Während Schlagzeilen schnell von „Rezession“ sprechen, lässt sich das BCDC Zeit mit seiner Entscheidung – oft mehrere Monate, manchmal über ein Jahr. Der Grund: Die Kommission wartet, bis belastbare, mehrfach revidierte Daten vorliegen. Prognosen oder Echtzeitdaten spielen keine Rolle. Die Folge: Wenn das BCDC eine Rezession ausruft, ist diese meist längst vorbei – oder zumindest weit fortgeschritten.

Ein prominentes Beispiel ist die COVID-19-Rezession im Jahr 2020. Trotz ihrer extremen Kürze von nur zwei Monaten (März bis April) wurde sie vom NBER als Rezession klassifiziert – wegen der nie dagewesenen Geschwindigkeit und Tiefe des Wirtschaftseinbruchs.

Weshalb das Timing trotzdem zählt

Warum ist es überhaupt wichtig, wann und ob eine Rezession offiziell erklärt wird? Schließlich erleben Unternehmen, Konsumenten und Politiker die wirtschaftlichen Folgen ohnehin unmittelbar. Die Antwort liegt in der Langzeitperspektive:

  • Historiker und Wirtschaftsforscher nutzen die offiziellen Daten, um Konjunkturzyklen zu analysieren.
  • Politische Entscheidungsträger wollen ihre Maßnahmen im Nachhinein evaluieren.
  • Finanzmärkte berücksichtigen die Einordnung, um zukünftige Risiken besser einzuschätzen.
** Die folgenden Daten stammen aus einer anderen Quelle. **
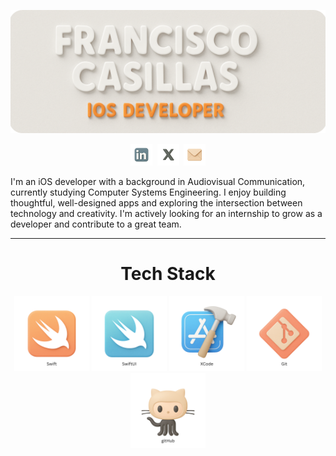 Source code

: ![Mi banner](assets/banner14.png)

<p align="center"><a href="https://www.linkedin.com/in/franciscoxcode/" target="_blank"><img src="assets/linkedin2.png" alt="LinkedIn" width="35" /></a>&nbsp;&nbsp;<a href="https://x.com/franciscoxcode" target="_blank"><img src="assets/x2.png" alt="X" width="35" /></a>&nbsp;&nbsp;<a href="mailto:fxcasillas.dev@gmail.com"><img src="assets/mail2.png" alt="Email" width="35" /></a></p>

I'm an iOS developer with a background in Audiovisual Communication, currently studying Computer Systems Engineering. I enjoy building thoughtful, well-designed apps and exploring the intersection between technology and creativity. I'm actively looking for an internship to grow as a developer and contribute to a great team.

---

<h1 align="center">Tech Stack</h1>
<p align="center">
  <img src="assets/swift.png" alt="Swift" width="120" />
  <img src="assets/swiftui.png" alt="SwiftUI" width="120" />
  <img src="assets/xcode.png" alt="Xcode" width="120" />
  <img src="assets/git.png" alt="Git" width="120" />
  <img src="assets/github.png" alt="GitHub" width="120" />
</p>

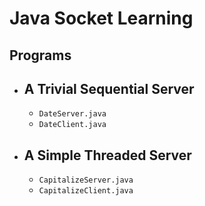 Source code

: # Java Socket Learning
## Programs
- ## A Trivial Sequential Server
    -   `DateServer.java`
    -   `DateClient.java`
- ## A Simple Threaded Server
    -   `CapitalizeServer.java`
    -   `CapitalizeClient.java`
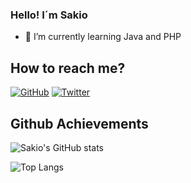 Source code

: ### Hello! I´m Sakio

- 🌱 I’m currently learning Java and PHP

## How to reach me?

[![GitHub](https://img.shields.io/badge/Github-100000?style=for-the-badge&logo=github&logoColor=white)](https://github.com/Sakiio)
[![Twitter](https://img.shields.io/badge/Twitter-1DA1F2?style=for-the-badge&logo=twitter&logoColor=white)](https://twitter.com/ignsakio_)

## Github Achievements

![Sakio's GitHub stats](https://github-readme-stats.vercel.app/api?username=Sakiio&show_icons=true&theme=radical)

![Top Langs](https://github-readme-stats.vercel.app/api/top-langs/?username=Sakiio&theme=tokyonight&langs_count=8)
Kurz: Der Stempel „Rezession“ prägt das kollektive wirtschaftliche Gedächtnis.

Kritik und Alternativen

Das retrospektive Verfahren des BCDC hat jedoch auch Kritiker. Ökonomische Frühwarnsysteme wie der sogenannte „Sahm Rule Indicator“ (benannt nach der Ökonomin Claudia Sahm) oder automatisierte Modelle der Fed versuchen, Rezessionen schneller zu erkennen. Doch bislang hat sich das NBER-Verfahren als goldener Standard für die historische Bewertung durchgesetzt – trotz seiner trägen Geschwindigkeit.

Fazit: Rezessionen werden nicht vorhergesagt – sondern festgestellt

In einer Zeit, in der Wirtschaftsnachrichten in Echtzeit zirkulieren, wirkt der Ansatz des BCDC beinahe altmodisch. Doch gerade diese bedachte, datenbasierte Methodik verleiht den Urteilen des Gremiums eine besondere Glaubwürdigkeit. Wer also wissen will, ob die USA wirklich in einer Rezession sind, muss sich gedulden – bis die Schiedsrichter des Konjunkturzyklus ihre Entscheidung gefällt haben.